Hierbei kann dahinstehen, ob das Informationsverbot aus § 9 Abs. 1 HmbTG i. V. m. dem Urheberrechtsgesetz oder aus der erst nach Erlass der Widerspruchsbescheide mit Art. 1 des Gesetzes zur Änderung des Hamburgischen Transparenzgesetzes und des Hamburgischen Umweltinformationsgesetzes sowie zum Erlass des Ausführungsgesetzes zum Verbraucherinformationsgesetz vom 19. Dezember 2019 (HmbGVBl. 2000, 19) eingefügten spezialgesetzlichen Regelung in § 8 Abs. 1 HmbTG folgt, wonach eine Informationsplicht nicht besteht, soweit und solange der Schutz geistigen Eigentums entgegensteht. Grundsätzlich ist auch im Informationszugangsrecht anerkannt, dass für die Beurteilung des geltend gemachten Informationsanspruchs im Fall einer wie auch hier vorliegenden (Dritt-)Anfechtungsklage das zur Zeit der letzten Behördenentscheidung anwendbare Recht maßgeblich ist (VGH Mannheim, Urt. v. 21.3.2017, 10 S 413/15, DVBl. 2017, 786, juris Rn. 28; OVG Münster, Urt. v. 1.4.2014, 8 A 654/12, DVBl. 2014, 1331, juris Rn. 93 ff.; OVG Schleswig, Beschl. v. 4.4.2006, 4 LB 2/06, NVwZ 2006, 847, juris Rn. 9), so dass vorliegend § 9 Abs. 1 HmbTG einschlägig wäre. Ob der in der Rechtsprechung diskutierten Ausnahme von diesem Grundsatz zu folgen ist, wonach es der Prozessökonomie widerspräche, im Rahmen der Drittanfechtung einen Verwaltungsakt aufzuheben, wenn dieser nach der Aufhebung auf erneuten Antrag wegen der inzwischen geänderten Rechtslage wiedererteilt werden müsste (OVG Münster, Urt. v. 1.4.2014, a.a.O., juris Rn. 98 ff.), braucht vorliegend nicht entschieden werden, da sich die Rechtslage nicht zugunsten des Auskunftsbegehrenden geändert hat. Ob hier aus anderen Gründen von dem Grundsatz abzuweichen ist, bedarf ebenfalls keiner Entscheidung, da sich durch die Einfügung der Spezialvorschrift jedenfalls mit Blick auf den Schutz urheberrechtlicher Rechtspositionen keine materiell-rechtlichen Änderungen ergeben haben.
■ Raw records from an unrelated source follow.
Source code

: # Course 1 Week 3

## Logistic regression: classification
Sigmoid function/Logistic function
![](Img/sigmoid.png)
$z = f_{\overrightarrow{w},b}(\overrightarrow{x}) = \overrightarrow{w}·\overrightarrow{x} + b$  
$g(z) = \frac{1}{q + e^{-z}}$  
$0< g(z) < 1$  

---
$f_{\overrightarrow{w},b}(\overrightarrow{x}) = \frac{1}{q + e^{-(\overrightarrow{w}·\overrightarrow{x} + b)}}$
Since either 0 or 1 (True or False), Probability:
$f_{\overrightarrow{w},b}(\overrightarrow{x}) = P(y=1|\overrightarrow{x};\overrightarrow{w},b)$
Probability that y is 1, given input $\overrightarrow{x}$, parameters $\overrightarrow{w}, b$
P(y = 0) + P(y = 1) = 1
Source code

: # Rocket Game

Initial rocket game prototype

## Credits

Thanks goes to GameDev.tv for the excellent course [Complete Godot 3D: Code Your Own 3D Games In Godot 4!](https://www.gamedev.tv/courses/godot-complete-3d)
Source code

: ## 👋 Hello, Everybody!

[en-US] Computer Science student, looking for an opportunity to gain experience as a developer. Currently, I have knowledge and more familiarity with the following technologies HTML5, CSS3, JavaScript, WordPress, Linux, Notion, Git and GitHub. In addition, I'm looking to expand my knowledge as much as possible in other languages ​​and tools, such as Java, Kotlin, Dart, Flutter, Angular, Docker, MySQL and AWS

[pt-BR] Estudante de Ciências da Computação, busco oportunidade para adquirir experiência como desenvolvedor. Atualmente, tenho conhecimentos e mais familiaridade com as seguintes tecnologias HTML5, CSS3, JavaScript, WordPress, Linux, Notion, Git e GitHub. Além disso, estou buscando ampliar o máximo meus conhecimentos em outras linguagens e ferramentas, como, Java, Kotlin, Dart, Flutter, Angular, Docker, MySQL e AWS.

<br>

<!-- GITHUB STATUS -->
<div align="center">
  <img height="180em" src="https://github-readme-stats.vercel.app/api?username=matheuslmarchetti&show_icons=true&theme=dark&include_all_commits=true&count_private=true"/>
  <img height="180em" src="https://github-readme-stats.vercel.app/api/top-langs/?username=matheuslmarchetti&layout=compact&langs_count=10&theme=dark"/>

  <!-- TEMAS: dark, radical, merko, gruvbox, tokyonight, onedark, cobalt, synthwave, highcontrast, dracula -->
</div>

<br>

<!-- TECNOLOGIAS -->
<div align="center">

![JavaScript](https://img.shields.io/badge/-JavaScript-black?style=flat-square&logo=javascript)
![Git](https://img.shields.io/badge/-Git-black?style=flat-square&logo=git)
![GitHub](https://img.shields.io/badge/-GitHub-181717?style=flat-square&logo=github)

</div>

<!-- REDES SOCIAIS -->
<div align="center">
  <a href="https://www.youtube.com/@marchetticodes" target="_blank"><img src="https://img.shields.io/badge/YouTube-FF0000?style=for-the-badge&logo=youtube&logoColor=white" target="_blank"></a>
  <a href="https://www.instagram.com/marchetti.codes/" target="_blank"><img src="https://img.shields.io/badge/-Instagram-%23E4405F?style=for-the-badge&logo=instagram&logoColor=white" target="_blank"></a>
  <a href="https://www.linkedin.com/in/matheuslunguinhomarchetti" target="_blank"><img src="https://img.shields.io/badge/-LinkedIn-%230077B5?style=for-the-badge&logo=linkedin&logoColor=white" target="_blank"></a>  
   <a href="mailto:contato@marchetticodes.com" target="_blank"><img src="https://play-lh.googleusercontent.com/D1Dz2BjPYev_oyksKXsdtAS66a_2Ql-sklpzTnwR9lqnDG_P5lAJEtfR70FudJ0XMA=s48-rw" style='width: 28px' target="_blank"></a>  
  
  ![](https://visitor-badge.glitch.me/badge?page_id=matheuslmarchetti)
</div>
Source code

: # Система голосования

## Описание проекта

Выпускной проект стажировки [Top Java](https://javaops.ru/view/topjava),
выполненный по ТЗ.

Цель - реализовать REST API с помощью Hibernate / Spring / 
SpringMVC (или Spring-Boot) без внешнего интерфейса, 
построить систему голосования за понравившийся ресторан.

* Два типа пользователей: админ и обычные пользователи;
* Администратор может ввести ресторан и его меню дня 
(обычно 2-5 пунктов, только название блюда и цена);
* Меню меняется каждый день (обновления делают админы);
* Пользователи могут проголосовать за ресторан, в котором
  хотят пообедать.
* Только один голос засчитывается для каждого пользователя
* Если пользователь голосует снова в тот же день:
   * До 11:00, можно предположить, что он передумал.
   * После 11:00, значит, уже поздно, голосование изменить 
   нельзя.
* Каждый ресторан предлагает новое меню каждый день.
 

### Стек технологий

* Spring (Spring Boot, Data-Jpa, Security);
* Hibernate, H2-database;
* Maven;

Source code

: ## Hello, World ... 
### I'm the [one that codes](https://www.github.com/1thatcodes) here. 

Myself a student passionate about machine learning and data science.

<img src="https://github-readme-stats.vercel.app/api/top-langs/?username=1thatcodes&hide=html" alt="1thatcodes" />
Der streitgegenständliche Schriftsatz genießt Urheberrechtsschutz nach § 2 UrhG (hierzu unter a]). Das Erstveröffentlichungsrecht als einmaliges Recht ist in Bezug auf den streitgegenständlichen Schriftsatz noch nicht verbraucht (hierzu unter b]). Mit der Gewährung des Informationszugangs würde in das Erstveröffentlichungsrecht nach § 12 UrhG eingegriffen (hierzu unter c]). Sowohl die Kläger zu 2) und 3) als auch die Klägerin zu 1) können sich auf die Verletzung urheberrechtlicher Rechtspositionen berufen (hierzu unter d]).

a) Der streitgegenständliche Schriftsatz genießt Urheberrechtsschutz nach § 2 UrhG.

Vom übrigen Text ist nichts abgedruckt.